【第3回】人形芸術の巨匠と歩んだ20年2022.05.23

連載 第3回人形アニメーションの世界遠山 広基


人形アニメーションは、人形の骨格や衣装を少し動かしてはフィルムのひとコマを撮影し、また少し動かしてはひとコマという具合に連続撮影して製作する映画。一方、NHK人形劇「三国志」(1982-84)や「平家物語」(1993-95)は人形の演じ手がいて、スタジオで人形を操ってそのまま撮影する。このように人形劇と人形アニメーションでは製作工程が大きく違っている。川本喜八郎先生は、「三国志」や「平家物語」の撮影では、スタジオ横の部屋に控えて、人形美術家として人形の修理や調整に徹しているが、アニメーションの製作では、監督として脚本・演出・編集など、ほぼ全分野を指揮しまとめ上げていく。完全主義のため、アニメーション界の黒澤明と言われることもある。人形をひとコマずつ動かす作業は、苦しい態勢を取りながらも撮影が終わるまでは緊張がとけない厳しいものだが、川本先生は「これが一番楽しい時間です」と言う。

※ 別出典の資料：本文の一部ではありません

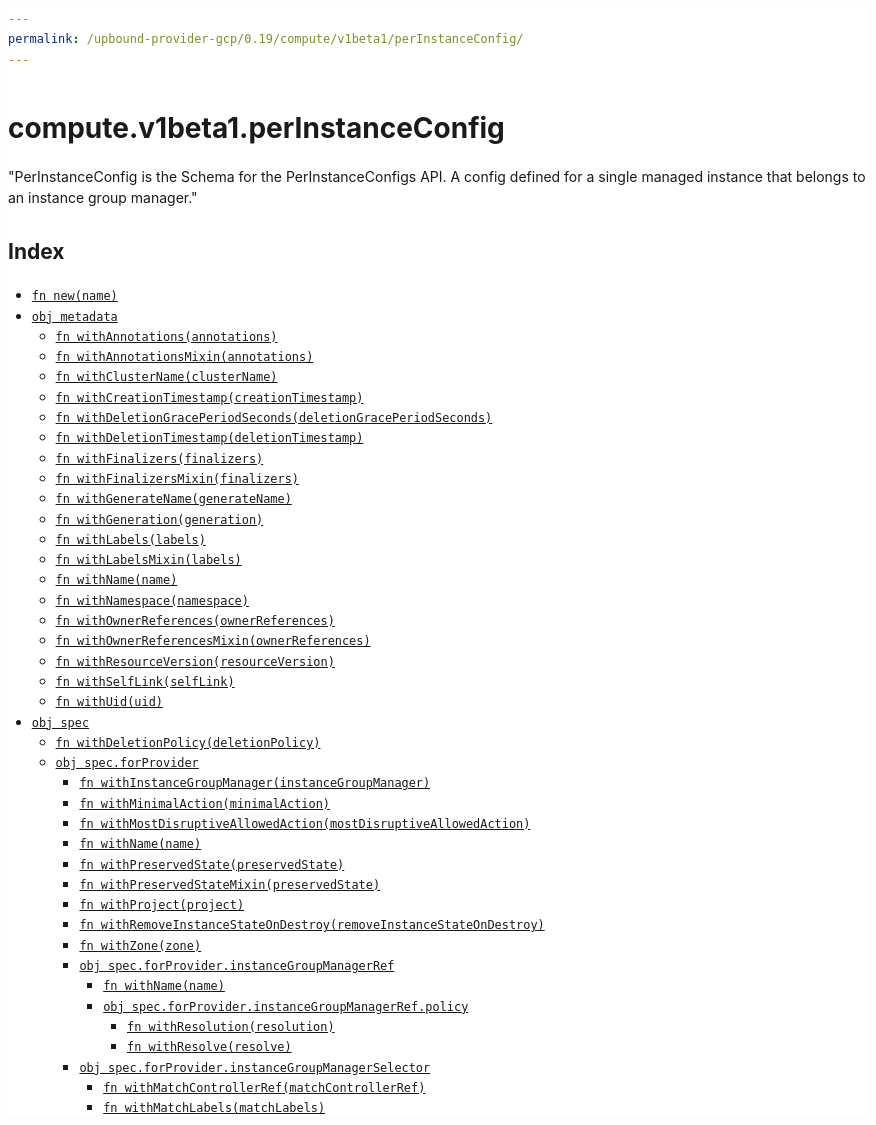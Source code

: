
 ```yaml
---
permalink: /upbound-provider-gcp/0.19/compute/v1beta1/perInstanceConfig/
---
```


# compute.v1beta1.perInstanceConfig

"PerInstanceConfig is the Schema for the PerInstanceConfigs API. A config defined for a single managed instance that belongs to an instance group manager."

## Index

* [`fn new(name)`](#fn-new)
* [`obj metadata`](#obj-metadata)
  * [`fn withAnnotations(annotations)`](#fn-metadatawithannotations)
  * [`fn withAnnotationsMixin(annotations)`](#fn-metadatawithannotationsmixin)
  * [`fn withClusterName(clusterName)`](#fn-metadatawithclustername)
  * [`fn withCreationTimestamp(creationTimestamp)`](#fn-metadatawithcreationtimestamp)
  * [`fn withDeletionGracePeriodSeconds(deletionGracePeriodSeconds)`](#fn-metadatawithdeletiongraceperiodseconds)
  * [`fn withDeletionTimestamp(deletionTimestamp)`](#fn-metadatawithdeletiontimestamp)
  * [`fn withFinalizers(finalizers)`](#fn-metadatawithfinalizers)
  * [`fn withFinalizersMixin(finalizers)`](#fn-metadatawithfinalizersmixin)
  * [`fn withGenerateName(generateName)`](#fn-metadatawithgeneratename)
  * [`fn withGeneration(generation)`](#fn-metadatawithgeneration)
  * [`fn withLabels(labels)`](#fn-metadatawithlabels)
  * [`fn withLabelsMixin(labels)`](#fn-metadatawithlabelsmixin)
  * [`fn withName(name)`](#fn-metadatawithname)
  * [`fn withNamespace(namespace)`](#fn-metadatawithnamespace)
  * [`fn withOwnerReferences(ownerReferences)`](#fn-metadatawithownerreferences)
  * [`fn withOwnerReferencesMixin(ownerReferences)`](#fn-metadatawithownerreferencesmixin)
  * [`fn withResourceVersion(resourceVersion)`](#fn-metadatawithresourceversion)
  * [`fn withSelfLink(selfLink)`](#fn-metadatawithselflink)
  * [`fn withUid(uid)`](#fn-metadatawithuid)
* [`obj spec`](#obj-spec)
  * [`fn withDeletionPolicy(deletionPolicy)`](#fn-specwithdeletionpolicy)
  * [`obj spec.forProvider`](#obj-specforprovider)
    * [`fn withInstanceGroupManager(instanceGroupManager)`](#fn-specforproviderwithinstancegroupmanager)
    * [`fn withMinimalAction(minimalAction)`](#fn-specforproviderwithminimalaction)
    * [`fn withMostDisruptiveAllowedAction(mostDisruptiveAllowedAction)`](#fn-specforproviderwithmostdisruptiveallowedaction)
    * [`fn withName(name)`](#fn-specforproviderwithname)
    * [`fn withPreservedState(preservedState)`](#fn-specforproviderwithpreservedstate)
    * [`fn withPreservedStateMixin(preservedState)`](#fn-specforproviderwithpreservedstatemixin)
    * [`fn withProject(project)`](#fn-specforproviderwithproject)
    * [`fn withRemoveInstanceStateOnDestroy(removeInstanceStateOnDestroy)`](#fn-specforproviderwithremoveinstancestateondestroy)
    * [`fn withZone(zone)`](#fn-specforproviderwithzone)
    * [`obj spec.forProvider.instanceGroupManagerRef`](#obj-specforproviderinstancegroupmanagerref)
      * [`fn withName(name)`](#fn-specforproviderinstancegroupmanagerrefwithname)
      * [`obj spec.forProvider.instanceGroupManagerRef.policy`](#obj-specforproviderinstancegroupmanagerrefpolicy)
        * [`fn withResolution(resolution)`](#fn-specforproviderinstancegroupmanagerrefpolicywithresolution)
        * [`fn withResolve(resolve)`](#fn-specforproviderinstancegroupmanagerrefpolicywithresolve)
    * [`obj spec.forProvider.instanceGroupManagerSelector`](#obj-specforproviderinstancegroupmanagerselector)
      * [`fn withMatchControllerRef(matchControllerRef)`](#fn-specforproviderinstancegroupmanagerselectorwithmatchcontrollerref)
      * [`fn withMatchLabels(matchLabels)`](#fn-specforproviderinstancegroupmanagerselectorwithmatchlabels)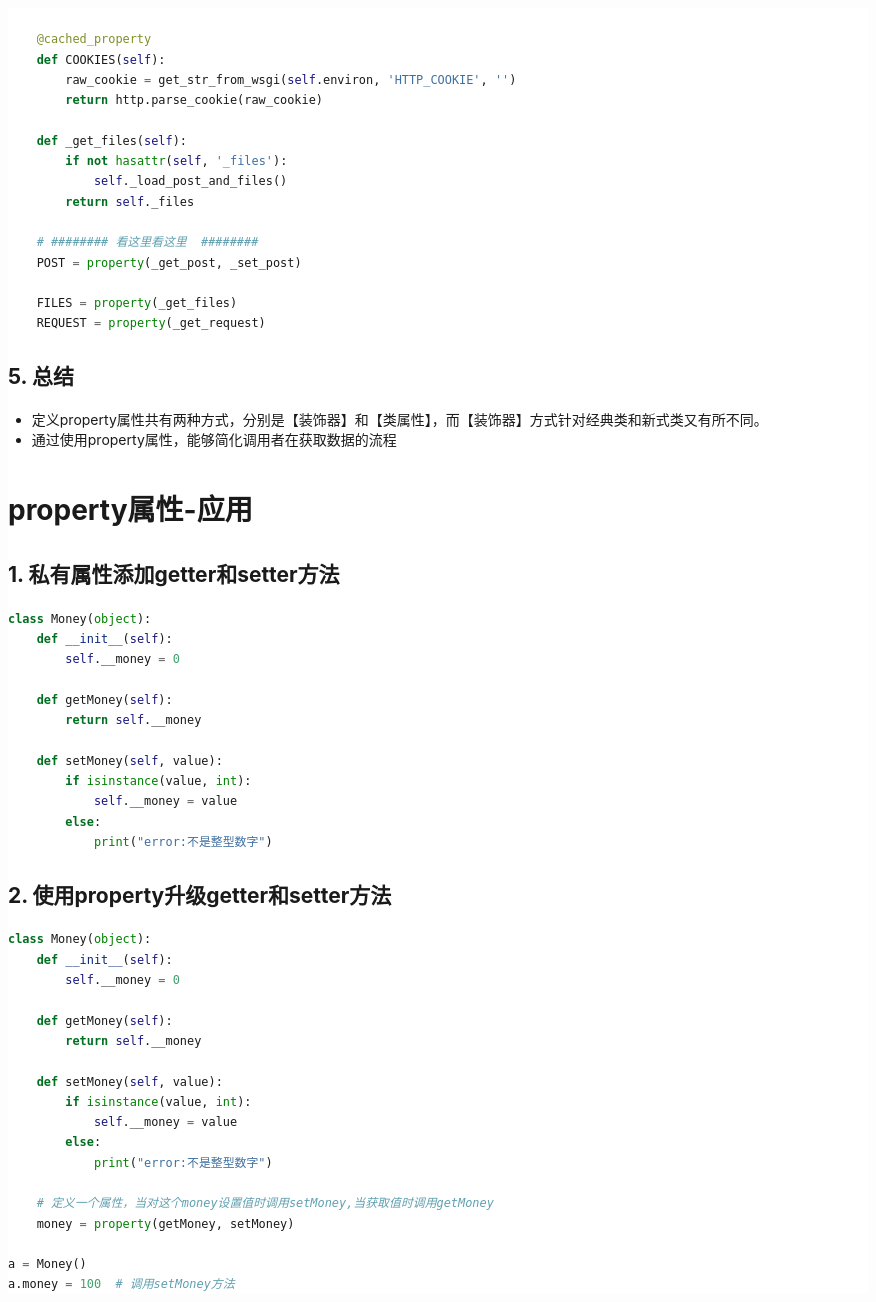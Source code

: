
 ```python

    @cached_property
    def COOKIES(self):
        raw_cookie = get_str_from_wsgi(self.environ, 'HTTP_COOKIE', '')
        return http.parse_cookie(raw_cookie)

    def _get_files(self):
        if not hasattr(self, '_files'):
            self._load_post_and_files()
        return self._files

    # ######## 看这里看这里  ########
    POST = property(_get_post, _set_post)

    FILES = property(_get_files)
    REQUEST = property(_get_request)
```

## 5. 总结

- 定义property属性共有两种方式，分别是【装饰器】和【类属性】，而【装饰器】方式针对经典类和新式类又有所不同。
- 通过使用property属性，能够简化调用者在获取数据的流程

# property属性-应用
## 1. 私有属性添加getter和setter方法
```python
class Money(object):
    def __init__(self):
        self.__money = 0

    def getMoney(self):
        return self.__money

    def setMoney(self, value):
        if isinstance(value, int):
            self.__money = value
        else:
            print("error:不是整型数字")
```

## 2. 使用property升级getter和setter方法
```python
class Money(object):
    def __init__(self):
        self.__money = 0

    def getMoney(self):
        return self.__money

    def setMoney(self, value):
        if isinstance(value, int):
            self.__money = value
        else:
            print("error:不是整型数字")

    # 定义一个属性，当对这个money设置值时调用setMoney,当获取值时调用getMoney
    money = property(getMoney, setMoney)  

a = Money()
a.money = 100  # 调用setMoney方法
```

私は、子どもの頃のテレビアニメに飽き足らず、学生時代は世界のアニメーションを見漁った。アニメーションこそが総合芸術であると信じて疑わなかった。大学に入って、ウォルト・ディズニーの同世代であるチェコのイジィ・トルンカという人形アニメーションの巨匠の作品を知った。当時は映画館にオールナイト上映があって、贅沢にも、 一夜でほぼすべてのトルンカ作品を観ることができた。川本喜八郎監督作品との出会いは、1982年、渋谷ジャンジャンで行われた「パペットアニメーショウ」と称する会で観た「火宅」(1979)だった。

「火宅」(1979)©(有)川本プロダクション
「火宅」(1979)
©(有)川本プロダクション

トルンカに師事した日本人監督という期待があった。映画のヒロイン菟名日処女(うないおとめ)は、2人の男から同時に愛を告げられながらどちらも選ぶことができない。男たちは決着をつけるべく水面に浮かぶおしどりを射る勝負をするが、二人の男の腕は互角で決着はつかず、つがいのおしどりの雄だけが死んでしまう。処女(おとめ)は無意味な殺生を悲しみ、自ら命を絶つ、目的を失った男たちも命を絶つ、処女(おとめ)は地獄に落ち、死んでなお地獄の業火に苦しむ…。たった19分の作品なのに、圧倒的な美と重厚さに打ちのめされた。人形以外の表現が思いつかない。人形は決して泣きわめいたり叫んだりするわけでもなく、人形だからこそ耐えられる究極の悲しみや苦しみが表現され、至高の美しさとなって私の脳裏から離れなかった。これが私と川本喜八郎作品との最初の出会いである。1992年、飯田に川本先生をお招きし、作品上映会とトークショーを開催した。トークショーにて靴箱から人形を出して見せてくれた。30cmに満たない人形なのにアニメーション作品では画面いっぱいのクローズアップが一段と美しい。

「火宅」の人形と川本喜八郎さん
「火宅」の人形と川本喜八郎さん
(1992年2月20日)

川本先生は次のように語った。「トルンカ先生はね、日本に来たことは一度も無いんですが、日本の伝統についてはよく知っておられたんですね。そして日本の伝統を踏まえた作品を作りなさい、と言うサジェスション(示唆)をいただいたんです」「人形の表現に大事な柱というものがいくつかありますが、その中で一番大事なのが『愁嘆(しゅうたん)』なんです。つまり人間の悲しみですね。その人間の悲しみを表現するのに、人形というものは普通の生きている役者がやるよりも、もっとすごい表現力を持っているということを、人形の創造性に満ちた日本の先人たちは発見した。それが日本の人形の一番大きなことなのです」「つまり僕の先生はトルンカであり、日本の人形の先人たちであるわけです」心揺さぶる川本人形美術の神髄が、日本の伝統・人形浄瑠璃が極めた「愁嘆」にあり、そのことをチェコのイジィ・トルンカから学んだということが驚きであり新鮮でもあった。と同時に人形芸術の奥の深さを垣間見た瞬間だった。